Notwithstanding Hal's moderate and reasonable defense of intellectual property as merely one sort of property that society might create, problems plague the argument. Hal wrote:
>If society wants to define a kind
>of property that lasts only a finite amount of time, there is nothing
>inherently contradictory in that.
Societies do not want anything, however. They lack the coherence necessary to entertain intentional states. Certain individuals within a given society may want strong intellectual property rights, of course. And those same individuals may-indeed, do--persuade legislative bodies to create such rights. But that says nothing of the aggregate or individual interests of other, less politically connected parties.

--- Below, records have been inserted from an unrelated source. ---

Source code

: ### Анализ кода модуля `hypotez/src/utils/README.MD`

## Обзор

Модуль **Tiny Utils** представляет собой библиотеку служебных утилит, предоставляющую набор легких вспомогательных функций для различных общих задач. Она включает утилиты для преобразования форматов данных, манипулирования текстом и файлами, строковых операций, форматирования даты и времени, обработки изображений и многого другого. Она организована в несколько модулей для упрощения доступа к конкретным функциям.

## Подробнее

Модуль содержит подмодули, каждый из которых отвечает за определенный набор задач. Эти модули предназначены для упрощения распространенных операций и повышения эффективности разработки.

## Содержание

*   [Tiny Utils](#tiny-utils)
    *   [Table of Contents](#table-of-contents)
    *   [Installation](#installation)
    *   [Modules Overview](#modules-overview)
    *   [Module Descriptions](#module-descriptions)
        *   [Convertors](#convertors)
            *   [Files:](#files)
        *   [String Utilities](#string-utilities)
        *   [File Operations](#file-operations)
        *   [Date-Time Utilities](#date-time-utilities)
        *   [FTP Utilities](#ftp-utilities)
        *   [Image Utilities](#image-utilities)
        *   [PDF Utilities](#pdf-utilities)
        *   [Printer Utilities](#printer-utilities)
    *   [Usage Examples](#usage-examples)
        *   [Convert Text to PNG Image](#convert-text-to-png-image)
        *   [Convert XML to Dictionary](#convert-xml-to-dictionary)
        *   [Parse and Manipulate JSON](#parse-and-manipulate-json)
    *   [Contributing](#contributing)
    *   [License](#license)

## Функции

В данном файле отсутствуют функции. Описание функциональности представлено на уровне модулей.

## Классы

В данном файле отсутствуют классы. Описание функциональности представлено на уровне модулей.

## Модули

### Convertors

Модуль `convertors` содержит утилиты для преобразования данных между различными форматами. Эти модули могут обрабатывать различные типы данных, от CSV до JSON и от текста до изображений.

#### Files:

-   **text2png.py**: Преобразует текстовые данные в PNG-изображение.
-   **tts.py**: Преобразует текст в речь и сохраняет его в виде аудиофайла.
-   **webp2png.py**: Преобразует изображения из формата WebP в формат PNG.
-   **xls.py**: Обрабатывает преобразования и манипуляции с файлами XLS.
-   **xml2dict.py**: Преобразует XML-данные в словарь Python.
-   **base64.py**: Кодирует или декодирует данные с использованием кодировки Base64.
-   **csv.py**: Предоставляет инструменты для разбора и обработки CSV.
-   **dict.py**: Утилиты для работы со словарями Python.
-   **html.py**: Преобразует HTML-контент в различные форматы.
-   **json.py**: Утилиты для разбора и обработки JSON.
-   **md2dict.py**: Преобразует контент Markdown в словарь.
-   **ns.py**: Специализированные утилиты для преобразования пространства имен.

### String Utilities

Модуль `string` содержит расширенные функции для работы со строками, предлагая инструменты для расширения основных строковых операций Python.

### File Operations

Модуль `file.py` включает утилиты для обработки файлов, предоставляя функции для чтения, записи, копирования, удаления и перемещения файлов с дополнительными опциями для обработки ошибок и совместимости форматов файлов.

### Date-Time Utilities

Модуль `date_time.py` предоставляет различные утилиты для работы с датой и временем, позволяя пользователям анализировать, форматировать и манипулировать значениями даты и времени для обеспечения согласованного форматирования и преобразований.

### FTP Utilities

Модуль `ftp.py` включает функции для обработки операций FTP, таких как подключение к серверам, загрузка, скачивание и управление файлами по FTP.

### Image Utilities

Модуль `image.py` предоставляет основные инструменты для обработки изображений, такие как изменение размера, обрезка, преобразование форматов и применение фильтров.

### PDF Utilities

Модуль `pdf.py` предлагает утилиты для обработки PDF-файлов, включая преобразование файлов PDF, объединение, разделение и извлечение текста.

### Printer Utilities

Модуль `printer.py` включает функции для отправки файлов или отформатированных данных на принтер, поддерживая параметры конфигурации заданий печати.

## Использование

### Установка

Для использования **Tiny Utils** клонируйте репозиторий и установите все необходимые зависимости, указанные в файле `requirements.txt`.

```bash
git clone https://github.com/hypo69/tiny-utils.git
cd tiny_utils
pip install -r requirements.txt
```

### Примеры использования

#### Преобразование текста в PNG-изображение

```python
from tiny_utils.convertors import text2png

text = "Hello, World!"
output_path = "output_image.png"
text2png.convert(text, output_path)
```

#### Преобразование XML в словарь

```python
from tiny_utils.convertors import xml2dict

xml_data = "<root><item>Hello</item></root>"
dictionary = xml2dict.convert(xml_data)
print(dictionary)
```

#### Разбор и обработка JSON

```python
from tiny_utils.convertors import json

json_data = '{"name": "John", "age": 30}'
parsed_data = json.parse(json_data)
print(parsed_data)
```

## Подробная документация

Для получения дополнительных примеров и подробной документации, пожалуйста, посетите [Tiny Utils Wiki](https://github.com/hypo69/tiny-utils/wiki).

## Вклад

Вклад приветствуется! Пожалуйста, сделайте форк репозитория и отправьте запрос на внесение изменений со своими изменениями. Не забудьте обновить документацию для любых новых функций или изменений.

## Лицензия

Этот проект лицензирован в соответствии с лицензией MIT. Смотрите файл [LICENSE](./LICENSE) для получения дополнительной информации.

>We already have other kinds of economic
>relationships with limited lifespans, like leases and loans. There is
>nothing wrong with extending this notion to property, if the participants
>agree that they are benefitted by it.
Leases and loans grow out of contract law and bind only the parties to such agreements. Intellectual property, in contrast, extends its reach to parties who take no part in legislative log-rolling. It moreover interferes with preexisting property rights in person and tangible property.
If *all* the participants to a particular body expressly agreed to create some sort of intellectual property regime amongst themselves, none of these objections would arise. But legislatures cannot boast that sort of relationship to their subjects, rendering the laws creating intellectual property somewhat suspect.